[Opening INFORMATION GIVEN section]

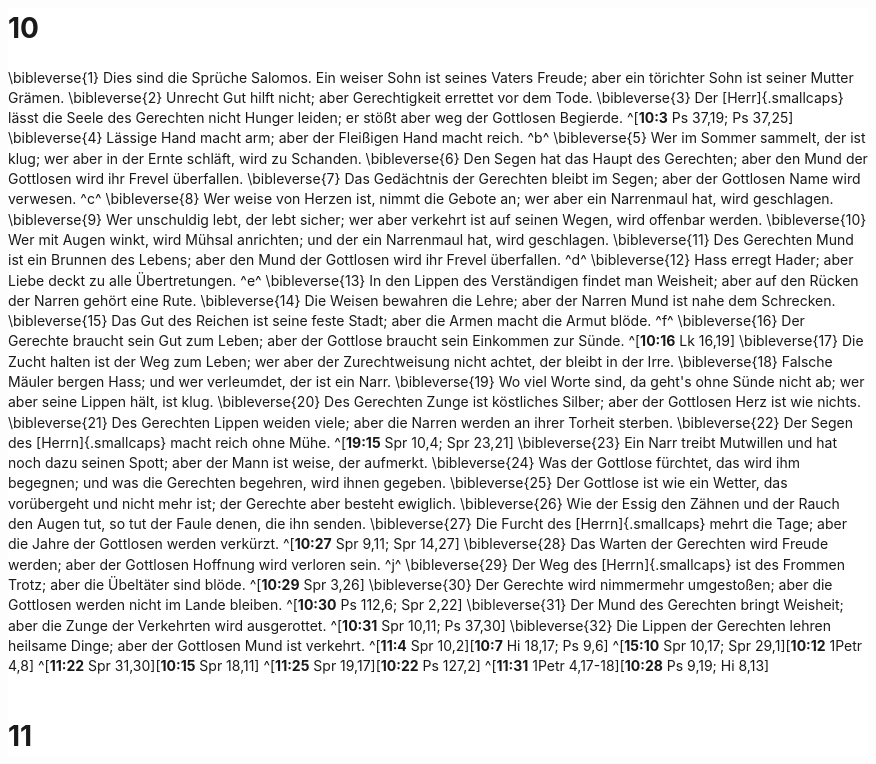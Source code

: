 
# 10
\bibleverse{1} Dies sind die Sprüche Salomos. Ein weiser Sohn ist seines Vaters Freude; aber ein törichter Sohn ist seiner Mutter Grämen. \bibleverse{2} Unrecht Gut hilft nicht; aber Gerechtigkeit errettet vor dem Tode. \bibleverse{3} Der [Herr]{.smallcaps} lässt die Seele des Gerechten nicht Hunger leiden; er stößt aber weg der Gottlosen Begierde. ^[**10:3** Ps 37,19; Ps 37,25] \bibleverse{4} Lässige Hand macht arm; aber der Fleißigen Hand macht reich. ^b^ \bibleverse{5} Wer im Sommer sammelt, der ist klug; wer aber in der Ernte schläft, wird zu Schanden. \bibleverse{6} Den Segen hat das Haupt des Gerechten; aber den Mund der Gottlosen wird ihr Frevel überfallen. \bibleverse{7} Das Gedächtnis der Gerechten bleibt im Segen; aber der Gottlosen Name wird verwesen. ^c^ \bibleverse{8} Wer weise von Herzen ist, nimmt die Gebote an; wer aber ein Narrenmaul hat, wird geschlagen. \bibleverse{9} Wer unschuldig lebt, der lebt sicher; wer aber verkehrt ist auf seinen Wegen, wird offenbar werden. \bibleverse{10} Wer mit Augen winkt, wird Mühsal anrichten; und der ein Narrenmaul hat, wird geschlagen. \bibleverse{11} Des Gerechten Mund ist ein Brunnen des Lebens; aber den Mund der Gottlosen wird ihr Frevel überfallen. ^d^ \bibleverse{12} Hass erregt Hader; aber Liebe deckt zu alle Übertretungen. ^e^ \bibleverse{13} In den Lippen des Verständigen findet man Weisheit; aber auf den Rücken der Narren gehört eine Rute. \bibleverse{14} Die Weisen bewahren die Lehre; aber der Narren Mund ist nahe dem Schrecken. \bibleverse{15} Das Gut des Reichen ist seine feste Stadt; aber die Armen macht die Armut blöde. ^f^ \bibleverse{16} Der Gerechte braucht sein Gut zum Leben; aber der Gottlose braucht sein Einkommen zur Sünde. ^[**10:16** Lk 16,19] \bibleverse{17} Die Zucht halten ist der Weg zum Leben; wer aber der Zurechtweisung nicht achtet, der bleibt in der Irre. \bibleverse{18} Falsche Mäuler bergen Hass; und wer verleumdet, der ist ein Narr. \bibleverse{19} Wo viel Worte sind, da geht's ohne Sünde nicht ab; wer aber seine Lippen hält, ist klug. \bibleverse{20} Des Gerechten Zunge ist köstliches Silber; aber der Gottlosen Herz ist wie nichts. \bibleverse{21} Des Gerechten Lippen weiden viele; aber die Narren werden an ihrer Torheit sterben. \bibleverse{22} Der Segen des [Herrn]{.smallcaps} macht reich ohne Mühe. ^[**19:15** Spr 10,4; Spr 23,21] \bibleverse{23} Ein Narr treibt Mutwillen und hat noch dazu seinen Spott; aber der Mann ist weise, der aufmerkt. \bibleverse{24} Was der Gottlose fürchtet, das wird ihm begegnen; und was die Gerechten begehren, wird ihnen gegeben. \bibleverse{25} Der Gottlose ist wie ein Wetter, das vorübergeht und nicht mehr ist; der Gerechte aber besteht ewiglich. \bibleverse{26} Wie der Essig den Zähnen und der Rauch den Augen tut, so tut der Faule denen, die ihn senden. \bibleverse{27} Die Furcht des [Herrn]{.smallcaps} mehrt die Tage; aber die Jahre der Gottlosen werden verkürzt. ^[**10:27** Spr 9,11; Spr 14,27] \bibleverse{28} Das Warten der Gerechten wird Freude werden; aber der Gottlosen Hoffnung wird verloren sein. ^j^ \bibleverse{29} Der Weg des [Herrn]{.smallcaps} ist des Frommen Trotz; aber die Übeltäter sind blöde. ^[**10:29** Spr 3,26] \bibleverse{30} Der Gerechte wird nimmermehr umgestoßen; aber die Gottlosen werden nicht im Lande bleiben. ^[**10:30** Ps 112,6; Spr 2,22] \bibleverse{31} Der Mund des Gerechten bringt Weisheit; aber die Zunge der Verkehrten wird ausgerottet. ^[**10:31** Spr 10,11; Ps 37,30] \bibleverse{32} Die Lippen der Gerechten lehren heilsame Dinge; aber der Gottlosen Mund ist verkehrt.
  ^[**11:4** Spr 10,2][**10:7** Hi 18,17; Ps 9,6]  ^[**15:10** Spr 10,17; Spr 29,1][**10:12** 1Petr 4,8] ^[**11:22** Spr 31,30][**10:15** Spr 18,11]  ^[**11:25** Spr 19,17][**10:22** Ps 127,2]  ^[**11:31** 1Petr 4,17-18][**10:28** Ps 9,19; Hi 8,13]   

# 11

[Closing INFORMATION GIVEN section]

**WHAT NEEDS TO BE DONE**
Would you print all of the material exactly as written, minus the pictures?

**OUTPUT FOR THIS EXERCISE**
Source code

: 
# 10
\bibleverse{1} Dies sind die Sprüche Salomos. Ein weiser Sohn ist seines Vaters Freude; aber ein törichter Sohn ist seiner Mutter Grämen. \bibleverse{2} Unrecht Gut hilft nicht; aber Gerechtigkeit errettet vor dem Tode. \bibleverse{3} Der [Herr]{.smallcaps} lässt die Seele des Gerechten nicht Hunger leiden; er stößt aber weg der Gottlosen Begierde. ^[**10:3** Ps 37,19; Ps 37,25] \bibleverse{4} Lässige Hand macht arm; aber der Fleißigen Hand macht reich. ^b^ \bibleverse{5} Wer im Sommer sammelt, der ist klug; wer aber in der Ernte schläft, wird zu Schanden. \bibleverse{6} Den Segen hat das Haupt des Gerechten; aber den Mund der Gottlosen wird ihr Frevel überfallen. \bibleverse{7} Das Gedächtnis der Gerechten bleibt im Segen; aber der Gottlosen Name wird verwesen. ^c^ \bibleverse{8} Wer weise von Herzen ist, nimmt die Gebote an; wer aber ein Narrenmaul hat, wird geschlagen. \bibleverse{9} Wer unschuldig lebt, der lebt sicher; wer aber verkehrt ist auf seinen Wegen, wird offenbar werden. \bibleverse{10} Wer mit Augen winkt, wird Mühsal anrichten; und der ein Narrenmaul hat, wird geschlagen. \bibleverse{11} Des Gerechten Mund ist ein Brunnen des Lebens; aber den Mund der Gottlosen wird ihr Frevel überfallen. ^d^ \bibleverse{12} Hass erregt Hader; aber Liebe deckt zu alle Übertretungen. ^e^ \bibleverse{13} In den Lippen des Verständigen findet man Weisheit; aber auf den Rücken der Narren gehört eine Rute. \bibleverse{14} Die Weisen bewahren die Lehre; aber der Narren Mund ist nahe dem Schrecken. \bibleverse{15} Das Gut des Reichen ist seine feste Stadt; aber die Armen macht die Armut blöde. ^f^ \bibleverse{16} Der Gerechte braucht sein Gut zum Leben; aber der Gottlose braucht sein Einkommen zur Sünde. ^[**10:16** Lk 16,19] \bibleverse{17} Die Zucht halten ist der Weg zum Leben; wer aber der Zurechtweisung nicht achtet, der bleibt in der Irre. \bibleverse{18} Falsche Mäuler bergen Hass; und wer verleumdet, der ist ein Narr. \bibleverse{19} Wo viel Worte sind, da geht's ohne Sünde nicht ab; wer aber seine Lippen hält, ist klug. \bibleverse{20} Des Gerechten Zunge ist köstliches Silber; aber der Gottlosen Herz ist wie nichts. \bibleverse{21} Des Gerechten Lippen weiden viele; aber die Narren werden an ihrer Torheit sterben. \bibleverse{22} Der Segen des [Herrn]{.smallcaps} macht reich ohne Mühe. ^[**19:15** Spr 10,4; Spr 23,21] \bibleverse{23} Ein Narr treibt Mutwillen und hat noch dazu seinen Spott; aber der Mann ist weise, der aufmerkt. \bibleverse{24} Was der Gottlose fürchtet, das wird ihm begegnen; und was die Gerechten begehren, wird ihnen gegeben. \bibleverse{25} Der Gottlose ist wie ein Wetter, das vorübergeht und nicht mehr ist; der Gerechte aber besteht ewiglich. \bibleverse{26} Wie der Essig den Zähnen und der Rauch den Augen tut, so tut der Faule denen, die ihn senden. \bibleverse{27} Die Furcht des [Herrn]{.smallcaps} mehrt die Tage; aber die Jahre der Gottlosen werden verkürzt. ^[**10:27** Spr 9,11; Spr 14,27] \bibleverse{28} Das Warten der Gerechten wird Freude werden; aber der Gottlosen Hoffnung wird verloren sein. ^j^ \bibleverse{29} Der Weg des [Herrn]{.smallcaps} ist des Frommen Trotz; aber die Übeltäter sind blöde. ^[**10:29** Spr 3,26] \bibleverse{30} Der Gerechte wird nimmermehr umgestoßen; aber die Gottlosen werden nicht im Lande bleiben. ^[**10:30** Ps 112,6; Spr 2,22] \bibleverse{31} Der Mund des Gerechten bringt Weisheit; aber die Zunge der Verkehrten wird ausgerottet. ^[**10:31** Spr 10,11; Ps 37,30] \bibleverse{32} Die Lippen der Gerechten lehren heilsame Dinge; aber der Gottlosen Mund ist verkehrt.
  ^[**11:4** Spr 10,2][**10:7** Hi 18,17; Ps 9,6]  ^[**15:10** Spr 10,17; Spr 29,1][**10:12** 1Petr 4,8] ^[**11:22** Spr 31,30][**10:15** Spr 18,11]  ^[**11:25** Spr 19,17][**10:22** Ps 127,2]  ^[**11:31** 1Petr 4,17-18][**10:28** Ps 9,19; Hi 8,13]   

# 11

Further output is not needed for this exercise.